I know the basic idea and I figure the z limits would be between 3 and 4 but I'm not sure how to go about calculating the x and y limits, the integration is no problem so any advice would be appreciated.
• December 5th 2009, 02:28 PM
Mush
If might be easier if you can post a specific example of this type of question, then we can run you through the process using that.
• December 5th 2009, 03:03 PM
billmasters26
I want to express the mass of f(x,y,z) of 12xy +9y^2 + 3z

z=3 and z=4 and the surfaces are y=x and y=x^2
• December 5th 2009, 05:56 PM
Mush
Quote:

Originally Posted by billmasters26
I want to express the mass of f(x,y,z) of 12xy +9y^2 + 3z

z=3 and z=4 and the surfaces are y=x and y=x^2

Here's a general process for you:

You know the z limits, and are only interested in the limits for y and x. So, ignore z, and focus on the x-y plane. Draw your functions on the x-y plane. The region you're integrating over is the region enclosed by these two curves.
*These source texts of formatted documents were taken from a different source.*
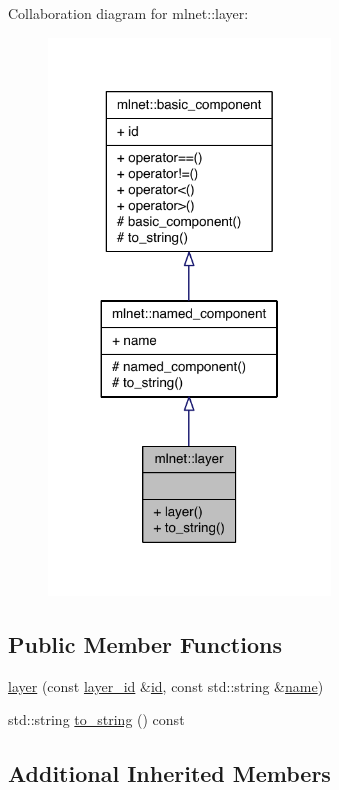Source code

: Collaboration diagram for mlnet\+:\+:layer\+:\nopagebreak
\begin{figure}[H]
\begin{center}
\leavevmode
\includegraphics[width=212pt]{classmlnet_1_1layer__coll__graph}
\end{center}
\end{figure}
\subsection*{Public Member Functions}
\begin{DoxyCompactItemize}
\item 
\hyperlink{classmlnet_1_1layer_a4b3b77912bdb71f481028174e22f5a25}{layer} (const \hyperlink{namespacemlnet_a84ad9c6056f0eb7d129995351f9b13fb}{layer\+\_\+id} \&\hyperlink{classmlnet_1_1basic__component_a7d56ea959ef686405bc0fa4830b03347}{id}, const std\+::string \&\hyperlink{classmlnet_1_1named__component_a3015f6650729352abae8fb01e7ee7ca7}{name})
\item 
std\+::string \hyperlink{classmlnet_1_1layer_a3a7efb6528fc88b0e093957c66830bd5}{to\+\_\+string} () const 
\end{DoxyCompactItemize}
\subsection*{Additional Inherited Members}


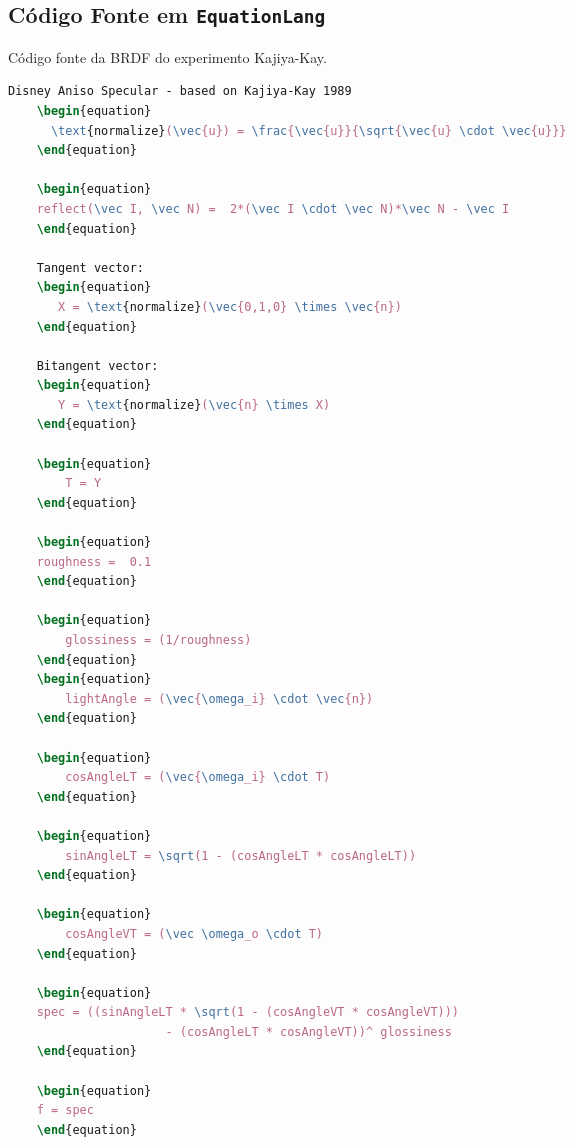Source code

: \subsection{Código Fonte em \texttt{EquationLang}}
\begin{codigo}[H]
    \caption{\small Código fonte da BRDF do experimento Kajiya-Kay.}
    \label{cod-kajiya-eqlang}
\begin{lstlisting}[language=tex, frame=none, inputencoding=utf8]
    Disney Aniso Specular - based on Kajiya-Kay 1989
    \begin{equation}
      \text{normalize}(\vec{u}) = \frac{\vec{u}}{\sqrt{\vec{u} \cdot \vec{u}}}
    \end{equation}

    \begin{equation}
    reflect(\vec I, \vec N) =  2*(\vec I \cdot \vec N)*\vec N - \vec I
    \end{equation}

    Tangent vector:
    \begin{equation}
       X = \text{normalize}(\vec{0,1,0} \times \vec{n})
    \end{equation}

    Bitangent vector:
    \begin{equation}
       Y = \text{normalize}(\vec{n} \times X)
    \end{equation}

    \begin{equation}
        T = Y
    \end{equation}

    \begin{equation}
    roughness =  0.1
    \end{equation}

    \begin{equation}
        glossiness = (1/roughness)
    \end{equation}
    \begin{equation}
        lightAngle = (\vec{\omega_i} \cdot \vec{n})
    \end{equation}

    \begin{equation}
        cosAngleLT = (\vec{\omega_i} \cdot T)
    \end{equation}

    \begin{equation}
        sinAngleLT = \sqrt(1 - (cosAngleLT * cosAngleLT))
    \end{equation}

    \begin{equation}
        cosAngleVT = (\vec \omega_o \cdot T)
    \end{equation}

    \begin{equation}
    spec = ((sinAngleLT * \sqrt(1 - (cosAngleVT * cosAngleVT)))
                      - (cosAngleLT * cosAngleVT))^ glossiness
    \end{equation}

    \begin{equation}
    f = spec
    \end{equation}
\end{lstlisting}
\end{codigo}

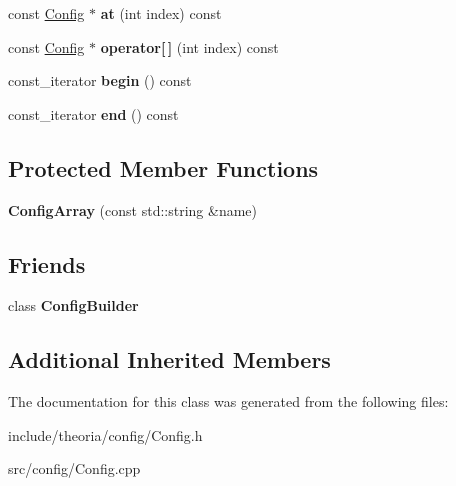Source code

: \begin{DoxyCompactItemize}
\item 
\mbox{\label{classtheoria_1_1config_1_1ConfigArray_a7200bc93265f3b9d9b5ea462fca4a0cb}} 
const \hyperlink{classtheoria_1_1config_1_1Config}{Config} $\ast$ {\bfseries at} (int index) const
\item 
\mbox{\label{classtheoria_1_1config_1_1ConfigArray_a752c88b79f88e9cd5f6a887b1b6ed119}} 
const \hyperlink{classtheoria_1_1config_1_1Config}{Config} $\ast$ {\bfseries operator\mbox{[}$\,$\mbox{]}} (int index) const
\item 
\mbox{\label{classtheoria_1_1config_1_1ConfigArray_a21faee00f3613c6c36a044c7a37de609}} 
const\+\_\+iterator {\bfseries begin} () const
\item 
\mbox{\label{classtheoria_1_1config_1_1ConfigArray_a5fca8609f50e2cfc41d75b0d6891c415}} 
const\+\_\+iterator {\bfseries end} () const
\end{DoxyCompactItemize}
\subsection*{Protected Member Functions}
\begin{DoxyCompactItemize}
\item 
\mbox{\label{classtheoria_1_1config_1_1ConfigArray_a9086dda6fa6d659256f50be797dfe719}} 
{\bfseries Config\+Array} (const std\+::string \&name)
\end{DoxyCompactItemize}
\subsection*{Friends}
\begin{DoxyCompactItemize}
\item 
\mbox{\label{classtheoria_1_1config_1_1ConfigArray_a3d61732fded713b38fc7f9fe3d80e2ae}} 
class {\bfseries Config\+Builder}
\end{DoxyCompactItemize}
\subsection*{Additional Inherited Members}


The documentation for this class was generated from the following files\+:\begin{DoxyCompactItemize}
\item 
include/theoria/config/Config.\+h\item 
src/config/Config.\+cpp\end{DoxyCompactItemize}
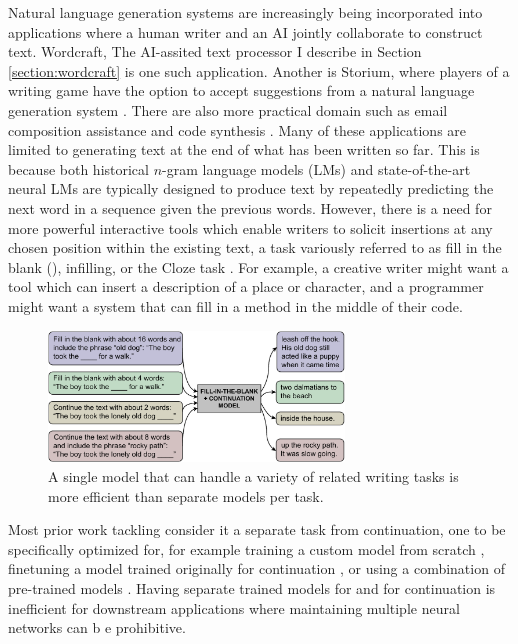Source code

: Natural language generation systems are increasingly being incorporated into applications where a human writer and an AI jointly collaborate to construct text.
Wordcraft, The AI-assited text processor I describe in Section \ref{section:wordcraft} is one such application.
Another is Storium, where players of a writing game have the option to accept suggestions from a natural language generation system \citep{akoury2020storium}.
There are also more practical domain such as email composition assistance and code synthesis \citep{buschek2021impact,wu2018smart,austin2021program}.
Many of these applications are limited to generating text at the end of what has been written so far.
This is because
both historical $n$-gram language models (LMs) and state-of-the-art neural LMs
are typically designed to produce text by repeatedly predicting the next word in a sequence given the previous words.
However, there is a need for more powerful interactive tools which enable writers to solicit insertions at any chosen position within the existing text, a task variously referred to as fill in the blank (\FitB), infilling, or the Cloze task \citep{taylor1953cloze}.
For example, a creative writer might want a tool which can insert a description of a place or character, and a programmer might want a system that can fill in a method in the middle of their code.

\begin{figure}[tbp]
    \centering
    \includegraphics[width=0.7\textwidth]{figures/leading_figure.pdf}
    \caption{A single model that can handle a variety of related writing tasks is more efficient than separate models per task.}
    \label{fig:leading_figure}
\end{figure}

Most prior work tackling \FitB{} consider it a separate task from continuation, one to be specifically optimized for, for example training a custom model from scratch \citep{ippolito2019unsupervised,zhu2019text,mori2020finding}, finetuning a model trained originally for continuation \citep{donahue2020enabling}, or using a combination of pre-trained models \citep{huang2020inset}.
Having separate trained models for \FitB{} and for continuation is inefficient for downstream applications where maintaining multiple neural networks can b e prohibitive.

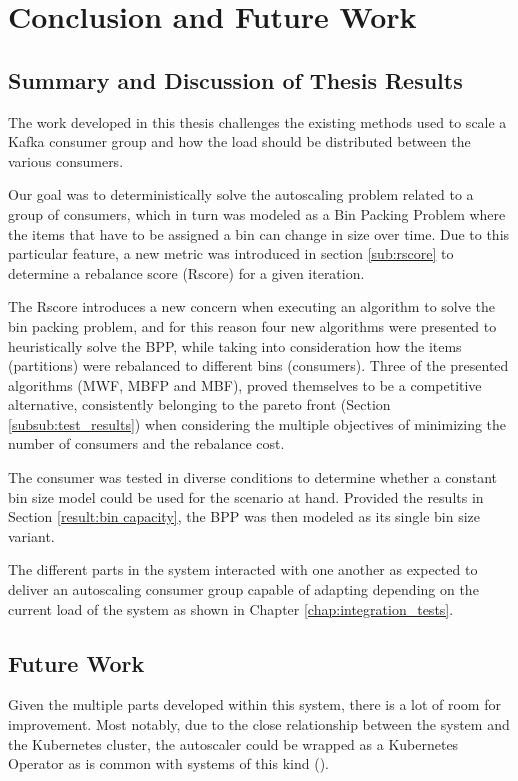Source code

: \chapter{Conclusion and Future Work} 
\label{chap:conclusions}

\section{Summary and Discussion of Thesis Results}

The work developed in this thesis challenges the existing methods used to scale
a Kafka consumer group and how the load should be distributed between the
various consumers.

Our goal was to deterministically solve the autoscaling problem related to a
group of consumers, which in turn was modeled as a Bin Packing Problem where the
items that have to be assigned a bin can change in size over time. Due to this
particular feature, a new metric was introduced in section \ref{sub:rscore} to
determine a rebalance score (Rscore) for a given iteration. 

The Rscore introduces a new concern when executing an algorithm to solve the bin
packing problem, and for this reason four new algorithms were presented to
heuristically solve the BPP, while taking into consideration how the items
(partitions) were rebalanced to different bins (consumers). Three of the
presented algorithms (MWF, MBFP and MBF), proved themselves to be a competitive
alternative, consistently belonging to the pareto front (Section
\ref{subsub:test_results}) when considering the multiple objectives of
minimizing the number of consumers and the rebalance cost.

The consumer was tested in diverse conditions to determine whether a constant
bin size model could be used for the scenario at hand. Provided the results in
Section \ref{result:bin capacity}, the BPP was then modeled as its single bin
size variant.

The different parts in the system interacted with one another as expected to
deliver an autoscaling consumer group capable of adapting depending on the
current load of the system as shown in Chapter \ref{chap:integration_tests}.

\section{Future Work}

Given the multiple parts developed within this system, there is a lot of room
for improvement. Most notably, due to the close relationship between the system
and the Kubernetes cluster, the autoscaler could be wrapped as a Kubernetes
Operator \cite{KuberenetesOperator} as is common with systems of this kind
(\cite{Kubegres, PulumiOperator, KEDA}).

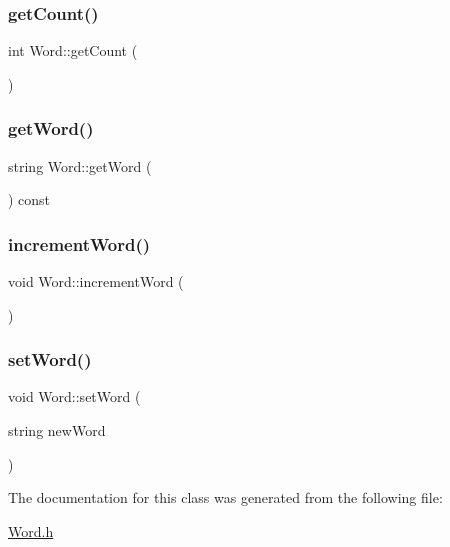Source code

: \subsubsection{\texorpdfstring{get\+Count()}{getCount()}}
{\footnotesize\ttfamily int Word\+::get\+Count (\begin{DoxyParamCaption}{ }\end{DoxyParamCaption})\hspace{0.3cm}{\ttfamily [inline]}}

\mbox{\label{class_word_aba41ab97af6392f3b43399d9980be9a4}} 
\subsubsection{\texorpdfstring{get\+Word()}{getWord()}}
{\footnotesize\ttfamily string Word\+::get\+Word (\begin{DoxyParamCaption}{ }\end{DoxyParamCaption}) const\hspace{0.3cm}{\ttfamily [inline]}}

\mbox{\label{class_word_adf814d3d1db1c5864462227e4f1565b6}} 
\subsubsection{\texorpdfstring{increment\+Word()}{incrementWord()}}
{\footnotesize\ttfamily void Word\+::increment\+Word (\begin{DoxyParamCaption}{ }\end{DoxyParamCaption})\hspace{0.3cm}{\ttfamily [inline]}}

\mbox{\label{class_word_acb565f8a3aeacfb8bb9937ad570669ba}} 
\subsubsection{\texorpdfstring{set\+Word()}{setWord()}}
{\footnotesize\ttfamily void Word\+::set\+Word (\begin{DoxyParamCaption}\item[{string}]{new\+Word }\end{DoxyParamCaption})\hspace{0.3cm}{\ttfamily [inline]}}



The documentation for this class was generated from the following file\+:\begin{DoxyCompactItemize}
\item 
\hyperlink{_word_8h}{Word.\+h}\end{DoxyCompactItemize}
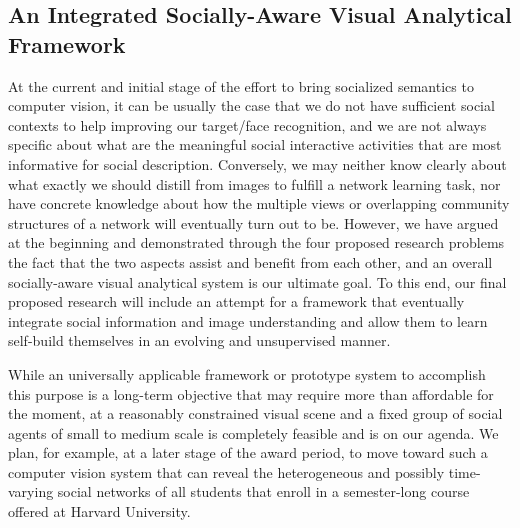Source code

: \subsection{An Integrated Socially-Aware Visual Analytical Framework}

At the current and initial stage of the effort to bring socialized semantics to computer vision, it can be usually the case that we do not have sufficient social contexts to help improving our target/face recognition, and we are not always specific about what are the meaningful social interactive activities that are most informative for social description. Conversely, we may neither know clearly about what exactly we should distill from images to fulfill a network learning task, nor have concrete knowledge about how the multiple views or overlapping community structures of a network will eventually turn out to be. However, we have argued at the beginning and demonstrated through the four proposed research problems the fact that the two aspects assist and benefit from each other, and an overall socially-aware visual analytical system is our ultimate goal. To this end, our final proposed research will include an attempt for a framework that eventually integrate social information and image understanding and allow them to learn self-build themselves in an evolving and unsupervised manner.

While an universally applicable framework or prototype system to accomplish this purpose is a long-term objective that may require more than affordable for the moment, at a reasonably constrained visual scene and a fixed group of social agents of small to medium scale is completely feasible and is on our agenda. We plan, for example, at a later stage of the award period, to move toward such a computer vision system that can reveal the heterogeneous and possibly time-varying social networks of all students that enroll in a semester-long course offered at Harvard University. 

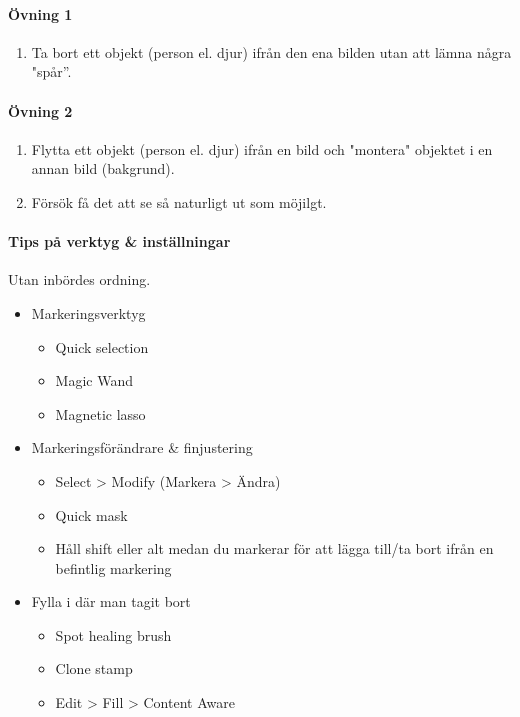 \documentclass{article}
\begin{document}
    \paragraph{Övning 1}
      \begin{enumerate}
        \item Ta bort ett objekt (person el. djur) ifrån den ena bilden utan att lämna några "spår''.
      \end{enumerate}

      \paragraph{Övning 2}
      \begin{enumerate}
        \item Flytta ett objekt (person el. djur) ifrån en bild och "montera" objektet i en annan bild (bakgrund).
        \item Försök få det att se så naturligt ut som möjilgt.
      \end{enumerate}

    \paragraph{Tips på verktyg \& inställningar}
      Utan inbördes ordning.
      \begin{itemize}
        \item Markeringsverktyg
          \begin{itemize}
            \item Quick selection
            \item Magic Wand
            \item Magnetic lasso
          \end{itemize}
        \item Markeringsförändrare \& finjustering
          \begin{itemize}
            \item Select > Modify (Markera > Ändra)
            \item Quick mask
            \item Håll shift eller alt medan du markerar för att lägga till/ta bort ifrån en befintlig markering
          \end{itemize}
        \item Fylla i där man tagit bort
          \begin{itemize}
            \item Spot healing brush
            \item Clone stamp
            \item Edit > Fill > Content Aware
          \end{itemize}
      \end{itemize}
\end{document}
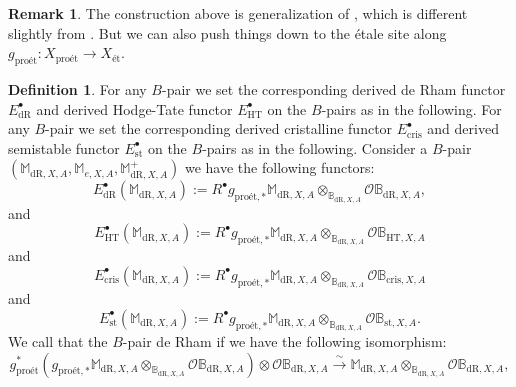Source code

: \documentclass[12pt]{amsart}
\theoremstyle{definition}
\newtheorem{definition}[theorem]{Definition}
\newtheorem{remark}[theorem]{Remark}
\numberwithin{equation}{section}
\begin{document}
\begin{remark}
The construction above is generalization of \cite[Definition 8.6.5]{KL16}, which is different slightly from \cite[Section 3.2]{LZ}. But we can also push things down to the \'etale site along $g_\text{pro\'et}:X_\text{pro\'et}\rightarrow X_\text{\'et}$.	
\end{remark}



\begin{definition} 
For any $B$-pair we set the corresponding derived de Rham functor $E^\bullet_{\mathrm{dR}}$ and derived Hodge-Tate functor $E^\bullet_{\mathrm{HT}}$ on the $B$-pairs as in the following.
For any $B$-pair we set the corresponding derived cristalline functor $E^\bullet_{\mathrm{cris}}$ and derived semistable functor $E^\bullet_{\mathrm{st}}$ on the $B$-pairs as in the following. Consider a $B$-pair $(\mathbb{M}_{\mathrm{dR},X,A}, \mathbb{M}_{e,X,A}, \mathbb{M}^+_{\mathrm{dR},X,A})$ we have the following functors:
\begin{displaymath}
E_{\mathrm{dR}}^\bullet(\mathbb{M}_{\mathrm{dR},X,A}):=R^\bullet g_{\text{pro\'et},*} \mathbb{M}_{\mathrm{dR},X,A}\otimes_{\mathbb{B}_{\mathrm{dR},X,A}}	 \mathcal{O}\mathbb{B}_{\mathrm{dR},X,A},
\end{displaymath}
and
\begin{displaymath}
E_{\mathrm{HT}}^\bullet(\mathbb{M}_{\mathrm{dR},X,A}):=R^\bullet g_{\text{pro\'et},*} \mathbb{M}_{\mathrm{dR},X,A}\otimes_{\mathbb{B}_{\mathrm{dR},X,A}}	 \mathcal{O}\mathbb{B}_{\mathrm{HT},X,A}
\end{displaymath}
and
\begin{displaymath}
E_{\mathrm{cris}}^\bullet(\mathbb{M}_{\mathrm{dR},X,A}):=R^\bullet g_{\text{pro\'et},*} \mathbb{M}_{\mathrm{dR},X,A}\otimes_{\mathbb{B}_{\mathrm{dR},X,A}}	 \mathcal{O}\mathbb{B}_{\mathrm{cris},X,A}
\end{displaymath}
and
\begin{displaymath}
E_{\mathrm{st}}^\bullet(\mathbb{M}_{\mathrm{dR},X,A}):=R^\bullet g_{\text{pro\'et},*} \mathbb{M}_{\mathrm{dR},X,A}\otimes_{\mathbb{B}_{\mathrm{dR},X,A}}	 \mathcal{O}\mathbb{B}_{\mathrm{st},X,A}.
\end{displaymath}
We call that the $B$-pair de Rham if we have the following isomorphism:
\begin{displaymath}
g^*_\text{pro\'et}(g_{\text{pro\'et},*} \mathbb{M}_{\mathrm{dR},X,A}\otimes_{\mathbb{B}_{\mathrm{dR},X,A}}	 \mathcal{O}\mathbb{B}_{\mathrm{dR},X,A})\otimes\mathcal{O}\mathbb{B}_{\mathrm{dR},X,A} \overset{\sim}{\rightarrow} \mathbb{M}_{\mathrm{dR},X,A}\otimes_{\mathbb{B}_{\mathrm{dR},X,A}}	 \mathcal{O}\mathbb{B}_{\mathrm{dR},X,A},

\end{displaymath}
\end{definition}
\end{document}
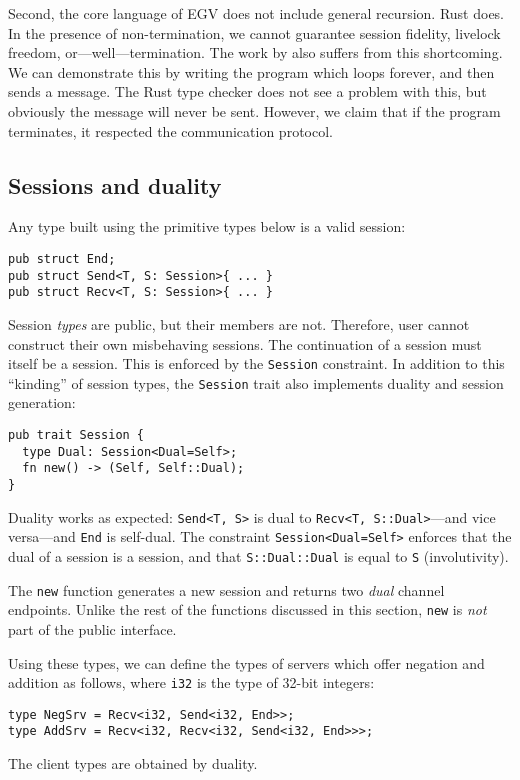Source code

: \documentclass[sigconf,UKEnglish,natbib=false]{acmart}
\begin{document}
Second, the core language of EGV does not include general recursion. Rust does. In the presence of non-termination, we cannot guarantee session fidelity, livelock freedom, or---well---termination. The work by \textcite{jespersen2015} also suffers from this shortcoming. We can demonstrate this by writing the program which loops forever, and then sends a message. The Rust type checker does not see a problem with this, but obviously the message will never be sent. However, we claim that if the program terminates, it respected the communication protocol.

\subsection*{Sessions and duality}
Any type built using the primitive types below is a valid session:
\begin{lstlisting}
pub struct End;
pub struct Send<T, S: Session>{ ... }
pub struct Recv<T, S: Session>{ ... }
\end{lstlisting}
Session \emph{types} are public, but their members are not. Therefore, user cannot construct their own misbehaving sessions. The continuation of a session must itself be a session. This is enforced by the \lstinline{Session} constraint. In addition to this ``kinding'' of session types, the \lstinline{Session} trait also implements duality and session generation:
\begin{lstlisting}
pub trait Session {
  type Dual: Session<Dual=Self>;
  fn new() -> (Self, Self::Dual);
}
\end{lstlisting}
Duality works as expected: \lstinline{Send<T, S>} is dual to \lstinline{Recv<T, S::Dual>}---and vice versa---and \lstinline{End} is self-dual.
The constraint \lstinline{Session<Dual=Self>} enforces that the dual of a
session is a session, and that \lstinline{S::Dual::Dual} is equal to \lstinline{S} (involutivity).

The \lstinline{new} function generates a new session and returns two \emph{dual} channel endpoints. Unlike the rest of the functions discussed in this section, \lstinline{new} is \emph{not} part of the public interface.

Using these types, we can define the types of servers which offer negation and addition as follows, where \lstinline{i32} is the type of 32-bit integers:
\begin{lstlisting}
type NegSrv = Recv<i32, Send<i32, End>>;
type AddSrv = Recv<i32, Recv<i32, Send<i32, End>>>;
\end{lstlisting}
The client types are obtained by duality.
\end{document}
Now, pick an axis at random, either x or y, and that's the axis you're going to find constant limits for, and the other axis you'll find limits in terms of other variables. So let's choose x as the axis for which we'll get constant limits. The limits for x, in this case, are simply the x coordinates at which y = x^2 and y = x intersect. So that's 0, and 1. $0 \leq x \leq 1$.

Now, draw a vertical line parallel with the y axis from negative values to positive values, and make sure it cuts through the region. Now, through which function did it ENTER the region? y = x^2, and through which did it leave? y = x.

Hence $x^2 \leq y \leq x$. So your integral looks like this:

$I = \int_3^4 \int_0^1 \int_{x^2}^x (12xy +9y^2 + 3z) \, dy \, dx \, dz$, we always integrate the variable whose limits are function of other variables FIRST.